During steady state operation of the system 1100, a gas compressor 1147 directs lower pressure gas, which only needs to be at a pressure above the lowered bottom hole pressure of the unloaded well plus some additional pressure to account for the low flowing loss of the annulus 1155, through a flow meter 1150 and casing head valve 1152 into an annulus 1155 at a well head end 1157 of the wellbore 1110. Using the annulus 1155 as opposed to the capillary tubing 1120 in steady state operation thus minimises the compression requirement.
Produced flow (including solids, liquid and gas) from the wellbore 1110 flows through a flowline 1160 to a secondary flowline choke 1163, and then to a three phase separator 1165. The secondary flowline choke 1163 enables trimming of the gas pressure from the well and also aids start-up during high pressure well unloading by controlling slug flow. Solids that are separated in the three phase separator 1165 are directed to a solids processing unit 1167. Liquids that are separated in the three phase separator 1165 are directed to a pump 1170 and then to a liquid production pipeline 1173. Gas that is separated in the three phase separator 1165 is directed back to the gas compressor 1147.
Excess gas from the compressor 1147, which is gas that does not flow through the casing head valve 1152, flows to a flow meter 1175 and to a primary flowline choke 1177 before entering a gas production flowline 1180. The primary flowline choke 1177 controls pressure in the three phase separator 1165.
Also, during steady state operation of the system 1100, or where the well is logged up with only water, the well unloading valve 1135 can be opened slightly to allow medium pressure gas, which is gas at a pressure above the lowered bottom hole pressure plus some additional pressure due to the head of standing liquid and the flowing losses of the capillary tubing 1120, to bleed into the central tubing 1115 through an unloading port 1183 in the capillary tubing 1120. The gas flow rate can be set to minimise the flowing losses in the capillary tubing 1120, allowing the capillary injection pressure to be used to measure the liquid level by differential when compared with the casing head pressure that also takes into account low flowing losses.

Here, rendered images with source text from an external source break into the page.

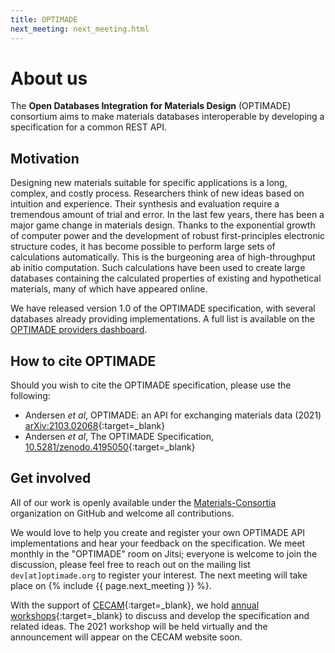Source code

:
 ```yaml
---
title: OPTIMADE
next_meeting: next_meeting.html
---
```


# About us

The **Open Databases Integration for Materials Design** (OPTIMADE) consortium
aims to make materials databases interoperable by developing a specification
for a common REST API.

## Motivation

Designing new materials suitable for specific applications is a long,
complex, and costly process. Researchers think of new ideas based on
intuition and experience. Their synthesis and evaluation require a
tremendous amount of trial and error. In the last few years, there has
been a major game change in materials design. Thanks to the exponential
growth of computer power and the development of robust first-principles
electronic structure codes, it has become possible to perform large sets
of calculations automatically. This is the burgeoning area of
high-throughput ab initio computation. Such calculations have been used
to create large databases containing the calculated properties of
existing and hypothetical materials, many of which have appeared online.

We have released version 1.0 of the OPTIMADE specification, with several
databases already providing implementations. A full list is available on
the [OPTIMADE providers dashboard](https://www.optimade.org/providers-dashboard/).

## How to cite OPTIMADE

Should you wish to cite the OPTIMADE specification, please use the following:

- Andersen *et al*, OPTIMADE: an API for exchanging materials data (2021) [arXiv:2103.02068](https://arxiv.org/abs/2103.02068){:target=_blank}
- Andersen *et al*, The OPTIMADE Specification, [10.5281/zenodo.4195050](https://doi.org/10.5281/zenodo.4195050){:target=_blank}

## Get involved

All of our work is openly available under the
[Materials-Consortia](https://github.com/Materials-Consortia/) organization on
GitHub and welcome all contributions.

We would love to help you create and register your own OPTIMADE API
implementations and hear your feedback on the specification.
We meet monthly in the "OPTIMADE" room on Jitsi; everyone is welcome to
join the discussion, please feel free to reach out on the mailing list
`dev[at]optimade.org` to register your interest.
The next meeting will take place on {% include {{ page.next_meeting }} %}.


With the support of [CECAM](www.cecam.org){:target=_blank}, we hold 
[annual workshops](https://www.cecam.org/search#stq=%22Open%20Databases%20Integration%20for%20Materials%20Design%22&stp=1){:target=_blank}
to discuss and develop the specification and related ideas.
The 2021 workshop will be held virtually and the announcement will appear
on the CECAM website soon.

Some of the excess gas from the compressor 1147 also can be diverted to a gas intensifier 1185, where it is used to recharge the gas storage 1130.

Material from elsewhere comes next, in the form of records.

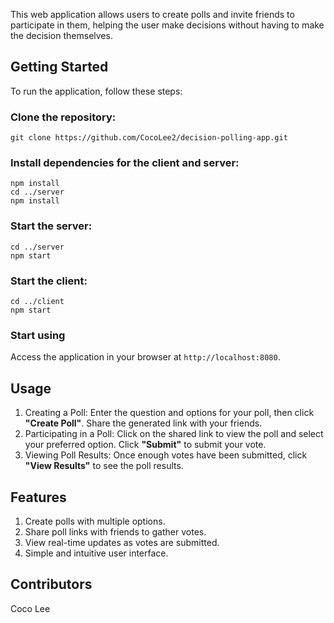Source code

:This web application allows users to create polls and invite friends to participate in them, helping the user make decisions without having to make the decision themselves.

## Getting Started
To run the application, follow these steps:

### Clone the repository:

```
git clone https://github.com/CocoLee2/decision-polling-app.git
```

### Install dependencies for the client and server:

``` cd decision-polling-app/client
npm install
cd ../server
npm install
```
### Start the server:
```
cd ../server
npm start
```

### Start the client:
```
cd ../client
npm start
```
### Start using
Access the application in your browser at ```http://localhost:8080```.

## Usage
1. Creating a Poll: Enter the question and options for your poll, then click **"Create Poll"**. Share the generated link with your friends.
2. Participating in a Poll: Click on the shared link to view the poll and select your preferred option. Click **"Submit"** to submit your vote.
3. Viewing Poll Results: Once enough votes have been submitted, click **"View Results"** to see the poll results.

## Features
1. Create polls with multiple options.
2. Share poll links with friends to gather votes.
3. View real-time updates as votes are submitted.
4. Simple and intuitive user interface.

## Contributors
Coco Lee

The above description of various embodiments of the present disclosure is provided for purposes of description to one of ordinary skill in the related art. It is not intended to be exhaustive or to limit the disclosure to a single disclosed embodiment. Numerous alternatives and variations to the present disclosure will be apparent to those skilled in the art of the above teaching. Accordingly, while some alternative embodiments have been discussed specifically, other embodiments will be apparent or relatively easily developed by those of ordinary skill in the art. Accordingly, this patent specification is intended to embrace all alternatives, modifications and variations of the present disclosure that have been discussed herein, and other embodiments that fall within the spirit and scope of the above described disclosure.